Steeling families for long absences and readying troops and spouses for the return can be a formidable feat of emotion as well as logistics, as was tragically clear in last summer's murders by returning soldiers at Fort Bragg, N.C.

That, says Ms. Peterson, is exactly why she's hawking T-shirts here in front of the commissary. After stitching homemade T's with stars, hearts, and the "Hooah" yell, Peterson and Gasaway are raising money for a Family Readiness Group they say is "busted" - a crucial void as Army families adjust to a war that doesn't abide by holidays, birthdays, car-maintenance schedules, or the pages of a calendar.

"Dealing with that kind of unpredictability ... is something new for the Army," says Ms. Raezer. "Since 9/11, fewer soldiers have had end dates for deployments, and the Army's going to have to come to grips with what that change means in how it informs and supports families."

But despite letters punctuated with curses and imbued with hints of fading morale, a realistic streak is setting in, at least for troops. For Ms. Gasaways's husband, a brief return to the States left him itching to get back to his unit. To alleviate boredom at home, he'd toted a hand-held DVD player. "It's like they have two families: One's at home, the other's the Army," says Gasaway. "Sometimes you wonder if they care more about the Army."

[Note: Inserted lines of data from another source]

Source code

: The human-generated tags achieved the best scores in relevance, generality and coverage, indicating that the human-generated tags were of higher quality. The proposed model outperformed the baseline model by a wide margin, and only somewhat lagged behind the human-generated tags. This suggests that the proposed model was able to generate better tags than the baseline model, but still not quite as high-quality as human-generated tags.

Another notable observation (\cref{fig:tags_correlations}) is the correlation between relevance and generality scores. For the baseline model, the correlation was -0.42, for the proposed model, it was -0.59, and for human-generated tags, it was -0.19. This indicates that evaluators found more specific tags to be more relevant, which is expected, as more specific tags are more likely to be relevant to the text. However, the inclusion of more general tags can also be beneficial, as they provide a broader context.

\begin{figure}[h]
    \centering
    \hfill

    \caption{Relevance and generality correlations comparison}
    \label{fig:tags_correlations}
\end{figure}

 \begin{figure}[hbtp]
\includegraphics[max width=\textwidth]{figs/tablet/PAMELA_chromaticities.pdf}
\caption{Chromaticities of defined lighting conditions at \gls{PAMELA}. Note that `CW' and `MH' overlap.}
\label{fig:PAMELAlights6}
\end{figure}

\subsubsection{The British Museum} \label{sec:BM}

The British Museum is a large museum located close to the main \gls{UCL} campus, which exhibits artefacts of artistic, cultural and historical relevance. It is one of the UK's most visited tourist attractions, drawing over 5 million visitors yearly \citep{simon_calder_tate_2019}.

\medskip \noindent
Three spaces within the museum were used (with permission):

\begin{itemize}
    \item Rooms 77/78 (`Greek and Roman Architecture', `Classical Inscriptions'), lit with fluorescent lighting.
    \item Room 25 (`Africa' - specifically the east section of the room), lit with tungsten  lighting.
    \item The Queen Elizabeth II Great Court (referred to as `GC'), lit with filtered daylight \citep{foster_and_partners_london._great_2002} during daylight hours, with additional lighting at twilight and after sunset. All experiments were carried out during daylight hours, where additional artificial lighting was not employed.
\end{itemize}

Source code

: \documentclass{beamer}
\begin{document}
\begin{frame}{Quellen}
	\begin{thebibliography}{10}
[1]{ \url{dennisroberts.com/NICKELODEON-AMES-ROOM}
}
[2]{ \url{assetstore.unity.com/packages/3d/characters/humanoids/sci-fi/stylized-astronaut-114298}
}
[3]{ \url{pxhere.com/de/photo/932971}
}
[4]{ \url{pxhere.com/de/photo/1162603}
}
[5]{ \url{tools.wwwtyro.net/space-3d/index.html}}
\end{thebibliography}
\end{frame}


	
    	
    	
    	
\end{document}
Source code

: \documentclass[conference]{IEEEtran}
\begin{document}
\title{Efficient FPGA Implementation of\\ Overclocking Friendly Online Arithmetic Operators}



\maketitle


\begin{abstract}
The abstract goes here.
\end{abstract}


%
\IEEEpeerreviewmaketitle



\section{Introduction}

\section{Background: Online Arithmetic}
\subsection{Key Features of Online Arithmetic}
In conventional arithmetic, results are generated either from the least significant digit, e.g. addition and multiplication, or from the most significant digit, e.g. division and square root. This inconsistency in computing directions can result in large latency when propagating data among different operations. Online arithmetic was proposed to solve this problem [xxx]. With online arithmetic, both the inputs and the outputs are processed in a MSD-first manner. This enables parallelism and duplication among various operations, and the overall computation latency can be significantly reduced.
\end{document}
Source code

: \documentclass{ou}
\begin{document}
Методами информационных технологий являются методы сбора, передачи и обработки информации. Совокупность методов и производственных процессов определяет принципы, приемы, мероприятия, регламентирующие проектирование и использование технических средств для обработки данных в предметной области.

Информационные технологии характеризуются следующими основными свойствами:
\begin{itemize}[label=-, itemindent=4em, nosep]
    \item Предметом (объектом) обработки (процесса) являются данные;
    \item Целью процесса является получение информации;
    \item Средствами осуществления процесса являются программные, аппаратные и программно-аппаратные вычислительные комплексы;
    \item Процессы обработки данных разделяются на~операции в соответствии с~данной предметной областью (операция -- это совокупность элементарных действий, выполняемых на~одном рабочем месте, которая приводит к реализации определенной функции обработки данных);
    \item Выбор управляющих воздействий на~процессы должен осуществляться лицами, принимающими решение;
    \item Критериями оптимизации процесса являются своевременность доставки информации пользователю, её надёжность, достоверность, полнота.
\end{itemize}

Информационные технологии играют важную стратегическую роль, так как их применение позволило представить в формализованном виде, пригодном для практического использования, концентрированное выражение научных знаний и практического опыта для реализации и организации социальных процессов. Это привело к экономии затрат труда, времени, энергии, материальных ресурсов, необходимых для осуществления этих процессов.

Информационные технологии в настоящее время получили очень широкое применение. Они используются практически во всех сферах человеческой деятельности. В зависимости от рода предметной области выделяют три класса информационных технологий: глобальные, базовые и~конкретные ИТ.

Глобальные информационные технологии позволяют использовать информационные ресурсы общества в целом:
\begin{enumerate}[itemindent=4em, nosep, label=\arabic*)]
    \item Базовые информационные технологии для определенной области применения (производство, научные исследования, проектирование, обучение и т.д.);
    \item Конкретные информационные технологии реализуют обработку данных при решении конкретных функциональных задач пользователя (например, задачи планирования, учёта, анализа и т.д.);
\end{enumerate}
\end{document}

One young Army wife, pushing her son on a swing, takes solace in her husband's stalwart demeanor. "My husband's trying to keep his spirits up," she says. "He knows he's doing a job." And though complaints are loud and lengthy, many spouses say the Army is doing more for soldiers and families these days. Even as portions of the 3rd came home in a motorcade of buses last weekend, many heard from those still abroad via new satellite phones. A slew of videophones are making their way to desert camps. And to boost morale, a scuba-diving trip to Qatar is in the offing for troops in the desert for nearly a year.

Still, sand and static are small comfort in what many spouses see as an increasingly fluid, prolonged war. Says Raezer: "The Army is going to have to do some funny figuring to work this out."